■ Task prompt ■
Working from the data below, write out exactly the lines from its first through the line that contains "## Overview", both ends included and pictures omitted.
::::::::::
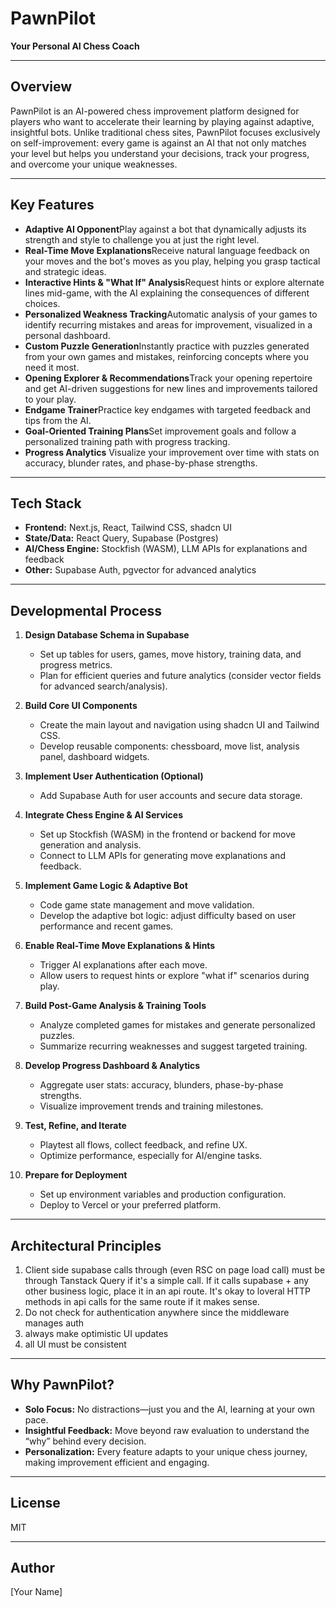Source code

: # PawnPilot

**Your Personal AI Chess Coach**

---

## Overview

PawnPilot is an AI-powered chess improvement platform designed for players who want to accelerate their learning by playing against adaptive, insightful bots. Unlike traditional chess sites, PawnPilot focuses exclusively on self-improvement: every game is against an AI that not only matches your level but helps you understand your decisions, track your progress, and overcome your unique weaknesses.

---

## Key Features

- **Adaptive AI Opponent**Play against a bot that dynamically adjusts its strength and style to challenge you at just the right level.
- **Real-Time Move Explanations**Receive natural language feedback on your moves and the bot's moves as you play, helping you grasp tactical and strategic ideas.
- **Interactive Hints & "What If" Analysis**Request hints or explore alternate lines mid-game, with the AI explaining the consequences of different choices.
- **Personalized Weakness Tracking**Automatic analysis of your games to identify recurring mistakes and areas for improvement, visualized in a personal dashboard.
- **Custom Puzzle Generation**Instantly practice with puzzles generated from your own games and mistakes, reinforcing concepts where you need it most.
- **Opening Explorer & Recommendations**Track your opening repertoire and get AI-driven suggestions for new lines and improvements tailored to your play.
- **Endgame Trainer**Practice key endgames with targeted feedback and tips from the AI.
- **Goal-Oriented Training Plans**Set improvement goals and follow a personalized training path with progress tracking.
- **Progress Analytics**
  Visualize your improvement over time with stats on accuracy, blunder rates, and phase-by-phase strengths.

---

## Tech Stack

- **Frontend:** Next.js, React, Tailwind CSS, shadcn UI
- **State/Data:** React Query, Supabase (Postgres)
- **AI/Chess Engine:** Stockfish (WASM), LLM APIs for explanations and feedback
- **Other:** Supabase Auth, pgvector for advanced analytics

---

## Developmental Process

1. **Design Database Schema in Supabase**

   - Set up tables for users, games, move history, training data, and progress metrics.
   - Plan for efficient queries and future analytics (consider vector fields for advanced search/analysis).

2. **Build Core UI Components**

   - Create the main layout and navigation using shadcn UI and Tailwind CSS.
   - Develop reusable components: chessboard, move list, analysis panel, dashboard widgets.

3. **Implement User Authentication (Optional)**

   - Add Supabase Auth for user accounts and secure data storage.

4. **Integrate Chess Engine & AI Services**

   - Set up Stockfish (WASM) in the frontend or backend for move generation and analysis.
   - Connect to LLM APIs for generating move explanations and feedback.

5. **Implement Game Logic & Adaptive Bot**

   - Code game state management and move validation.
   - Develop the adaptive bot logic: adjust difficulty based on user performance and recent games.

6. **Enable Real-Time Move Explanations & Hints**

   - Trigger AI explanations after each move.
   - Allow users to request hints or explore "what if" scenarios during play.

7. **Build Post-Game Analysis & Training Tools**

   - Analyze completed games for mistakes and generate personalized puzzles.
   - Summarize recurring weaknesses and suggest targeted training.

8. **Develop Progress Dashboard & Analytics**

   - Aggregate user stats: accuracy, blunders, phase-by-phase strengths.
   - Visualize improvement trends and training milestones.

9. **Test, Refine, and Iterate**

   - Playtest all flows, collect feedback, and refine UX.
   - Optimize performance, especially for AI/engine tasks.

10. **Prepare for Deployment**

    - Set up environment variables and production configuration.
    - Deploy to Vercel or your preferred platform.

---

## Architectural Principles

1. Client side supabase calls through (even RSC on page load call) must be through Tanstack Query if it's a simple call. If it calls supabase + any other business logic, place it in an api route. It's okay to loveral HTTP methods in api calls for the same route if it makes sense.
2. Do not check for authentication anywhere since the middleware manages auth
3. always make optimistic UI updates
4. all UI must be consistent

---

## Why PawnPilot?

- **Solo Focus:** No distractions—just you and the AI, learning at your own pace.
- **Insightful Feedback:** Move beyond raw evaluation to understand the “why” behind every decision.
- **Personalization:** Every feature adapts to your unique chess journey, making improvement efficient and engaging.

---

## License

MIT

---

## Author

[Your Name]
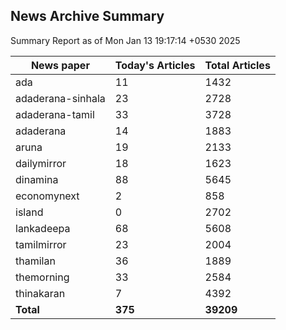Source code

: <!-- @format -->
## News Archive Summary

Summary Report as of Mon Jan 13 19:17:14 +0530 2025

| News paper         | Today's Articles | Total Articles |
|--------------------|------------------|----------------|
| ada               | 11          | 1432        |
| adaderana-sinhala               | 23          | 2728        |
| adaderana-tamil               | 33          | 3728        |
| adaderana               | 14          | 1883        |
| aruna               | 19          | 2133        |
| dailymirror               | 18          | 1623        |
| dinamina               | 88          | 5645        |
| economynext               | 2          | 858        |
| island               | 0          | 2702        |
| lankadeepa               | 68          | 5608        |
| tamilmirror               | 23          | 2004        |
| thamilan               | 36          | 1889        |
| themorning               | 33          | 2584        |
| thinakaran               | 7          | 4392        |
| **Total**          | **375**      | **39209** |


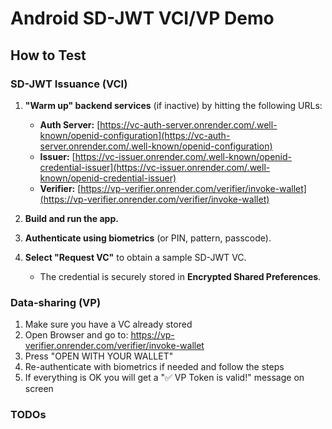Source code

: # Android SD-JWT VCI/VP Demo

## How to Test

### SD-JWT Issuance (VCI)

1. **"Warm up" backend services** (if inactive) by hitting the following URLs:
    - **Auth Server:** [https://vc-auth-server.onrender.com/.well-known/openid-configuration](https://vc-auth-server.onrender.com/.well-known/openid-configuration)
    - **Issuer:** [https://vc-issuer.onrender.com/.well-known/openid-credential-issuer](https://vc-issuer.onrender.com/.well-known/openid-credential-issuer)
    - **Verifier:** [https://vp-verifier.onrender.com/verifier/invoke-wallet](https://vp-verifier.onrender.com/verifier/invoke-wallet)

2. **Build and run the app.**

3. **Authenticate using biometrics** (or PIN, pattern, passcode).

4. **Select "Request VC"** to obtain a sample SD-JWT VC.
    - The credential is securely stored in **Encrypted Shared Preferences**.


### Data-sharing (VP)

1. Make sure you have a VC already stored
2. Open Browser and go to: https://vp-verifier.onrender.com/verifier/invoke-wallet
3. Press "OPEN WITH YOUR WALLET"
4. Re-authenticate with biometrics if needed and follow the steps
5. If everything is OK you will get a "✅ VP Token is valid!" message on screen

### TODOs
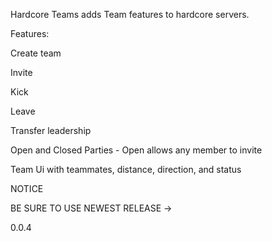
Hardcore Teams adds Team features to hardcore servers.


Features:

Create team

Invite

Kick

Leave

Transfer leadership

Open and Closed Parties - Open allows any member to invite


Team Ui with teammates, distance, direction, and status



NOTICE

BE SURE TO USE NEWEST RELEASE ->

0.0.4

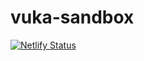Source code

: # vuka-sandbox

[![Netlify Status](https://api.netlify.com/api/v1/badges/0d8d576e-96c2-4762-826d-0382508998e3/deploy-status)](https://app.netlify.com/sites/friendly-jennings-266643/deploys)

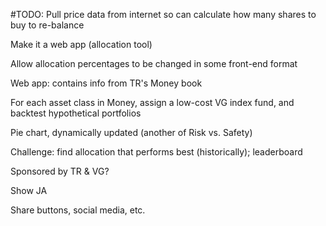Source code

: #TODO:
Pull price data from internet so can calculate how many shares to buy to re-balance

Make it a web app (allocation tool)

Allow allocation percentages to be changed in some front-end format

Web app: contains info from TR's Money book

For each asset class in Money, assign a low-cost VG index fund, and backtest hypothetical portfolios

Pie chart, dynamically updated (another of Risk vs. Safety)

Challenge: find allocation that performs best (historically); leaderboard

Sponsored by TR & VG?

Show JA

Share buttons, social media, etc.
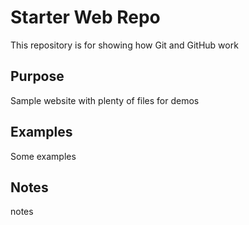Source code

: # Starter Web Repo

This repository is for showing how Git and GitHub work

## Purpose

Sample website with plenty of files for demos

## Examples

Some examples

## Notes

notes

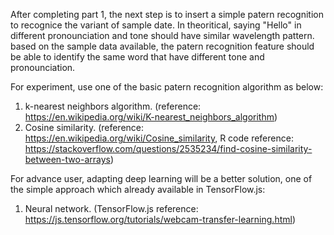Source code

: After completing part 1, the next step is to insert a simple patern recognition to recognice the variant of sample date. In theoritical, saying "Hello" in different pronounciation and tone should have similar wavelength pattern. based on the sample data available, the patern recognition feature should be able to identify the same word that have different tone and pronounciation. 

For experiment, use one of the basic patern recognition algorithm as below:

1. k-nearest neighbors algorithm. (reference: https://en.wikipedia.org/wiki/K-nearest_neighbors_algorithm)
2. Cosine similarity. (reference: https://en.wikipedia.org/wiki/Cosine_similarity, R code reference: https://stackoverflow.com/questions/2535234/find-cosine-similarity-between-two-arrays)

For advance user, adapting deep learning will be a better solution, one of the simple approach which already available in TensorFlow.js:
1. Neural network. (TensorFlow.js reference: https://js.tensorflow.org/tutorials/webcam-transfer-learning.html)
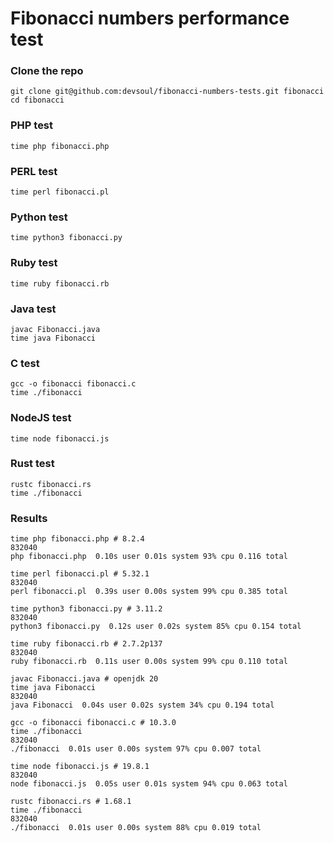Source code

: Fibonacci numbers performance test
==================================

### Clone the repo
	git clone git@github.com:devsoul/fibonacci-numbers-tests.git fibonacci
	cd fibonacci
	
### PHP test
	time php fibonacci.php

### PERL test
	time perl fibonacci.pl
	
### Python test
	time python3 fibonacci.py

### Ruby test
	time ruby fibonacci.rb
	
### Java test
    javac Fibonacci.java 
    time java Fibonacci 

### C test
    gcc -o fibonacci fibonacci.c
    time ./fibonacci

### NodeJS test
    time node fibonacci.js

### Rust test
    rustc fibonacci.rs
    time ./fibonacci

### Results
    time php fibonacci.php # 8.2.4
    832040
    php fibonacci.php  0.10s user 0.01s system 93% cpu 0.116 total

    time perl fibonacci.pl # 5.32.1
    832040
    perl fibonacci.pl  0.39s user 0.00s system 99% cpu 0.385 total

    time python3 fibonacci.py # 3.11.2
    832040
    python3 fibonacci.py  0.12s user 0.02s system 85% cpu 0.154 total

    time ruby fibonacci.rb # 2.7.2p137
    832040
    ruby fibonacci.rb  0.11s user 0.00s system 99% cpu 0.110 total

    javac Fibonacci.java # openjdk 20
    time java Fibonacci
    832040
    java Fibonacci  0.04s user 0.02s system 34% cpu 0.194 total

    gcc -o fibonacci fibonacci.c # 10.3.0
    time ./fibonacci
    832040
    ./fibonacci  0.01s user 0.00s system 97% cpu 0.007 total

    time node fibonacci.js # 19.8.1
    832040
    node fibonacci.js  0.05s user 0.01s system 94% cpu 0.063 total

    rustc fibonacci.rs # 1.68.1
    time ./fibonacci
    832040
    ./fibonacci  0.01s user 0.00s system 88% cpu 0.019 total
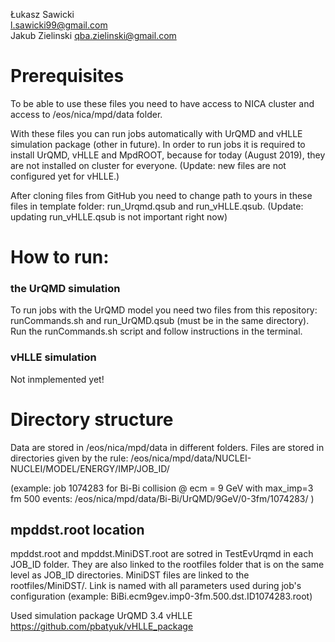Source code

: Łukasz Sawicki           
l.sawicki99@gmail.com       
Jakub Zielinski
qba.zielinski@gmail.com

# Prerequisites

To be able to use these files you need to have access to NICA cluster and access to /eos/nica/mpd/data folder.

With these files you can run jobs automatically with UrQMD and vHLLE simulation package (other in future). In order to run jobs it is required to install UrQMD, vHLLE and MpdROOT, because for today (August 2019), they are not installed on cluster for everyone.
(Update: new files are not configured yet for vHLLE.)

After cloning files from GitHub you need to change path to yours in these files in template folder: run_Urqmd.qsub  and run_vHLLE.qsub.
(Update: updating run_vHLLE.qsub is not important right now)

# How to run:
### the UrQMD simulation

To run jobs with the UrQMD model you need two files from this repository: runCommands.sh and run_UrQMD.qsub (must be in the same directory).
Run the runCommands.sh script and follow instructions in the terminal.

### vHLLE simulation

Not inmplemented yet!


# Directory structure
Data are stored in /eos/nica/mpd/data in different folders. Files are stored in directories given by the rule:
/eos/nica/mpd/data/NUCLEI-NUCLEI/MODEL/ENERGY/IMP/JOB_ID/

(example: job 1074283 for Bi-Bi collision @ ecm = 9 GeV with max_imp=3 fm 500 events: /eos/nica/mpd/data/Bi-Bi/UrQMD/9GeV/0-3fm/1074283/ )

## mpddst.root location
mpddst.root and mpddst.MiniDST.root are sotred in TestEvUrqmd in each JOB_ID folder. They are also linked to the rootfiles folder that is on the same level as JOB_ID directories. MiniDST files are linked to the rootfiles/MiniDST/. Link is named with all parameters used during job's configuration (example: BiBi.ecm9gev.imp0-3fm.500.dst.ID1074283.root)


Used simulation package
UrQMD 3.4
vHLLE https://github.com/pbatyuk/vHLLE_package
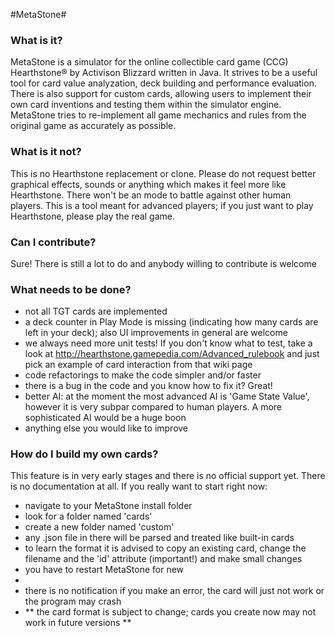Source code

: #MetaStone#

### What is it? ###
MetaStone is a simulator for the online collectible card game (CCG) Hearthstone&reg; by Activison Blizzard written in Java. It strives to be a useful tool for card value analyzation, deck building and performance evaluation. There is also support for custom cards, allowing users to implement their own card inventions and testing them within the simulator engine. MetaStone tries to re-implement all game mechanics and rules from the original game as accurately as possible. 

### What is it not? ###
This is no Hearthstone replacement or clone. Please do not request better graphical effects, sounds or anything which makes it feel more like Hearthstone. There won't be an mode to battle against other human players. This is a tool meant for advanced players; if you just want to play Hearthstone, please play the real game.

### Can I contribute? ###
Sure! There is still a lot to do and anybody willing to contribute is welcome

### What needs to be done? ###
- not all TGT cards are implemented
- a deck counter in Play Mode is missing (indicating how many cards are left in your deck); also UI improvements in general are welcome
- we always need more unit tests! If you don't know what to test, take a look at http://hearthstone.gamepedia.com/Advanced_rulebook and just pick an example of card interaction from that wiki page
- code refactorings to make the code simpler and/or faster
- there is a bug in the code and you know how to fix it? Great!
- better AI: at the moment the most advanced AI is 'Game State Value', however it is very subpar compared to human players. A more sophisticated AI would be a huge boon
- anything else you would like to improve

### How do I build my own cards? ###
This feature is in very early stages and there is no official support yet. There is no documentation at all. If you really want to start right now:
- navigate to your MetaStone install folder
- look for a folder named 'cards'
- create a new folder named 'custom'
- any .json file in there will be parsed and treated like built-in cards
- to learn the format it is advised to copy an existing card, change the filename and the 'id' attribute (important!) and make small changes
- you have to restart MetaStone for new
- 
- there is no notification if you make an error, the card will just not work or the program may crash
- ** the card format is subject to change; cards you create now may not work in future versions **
::::::::::
■ Answer space ■
Source code

: # PawnPilot

**Your Personal AI Chess Coach**

---

## Overview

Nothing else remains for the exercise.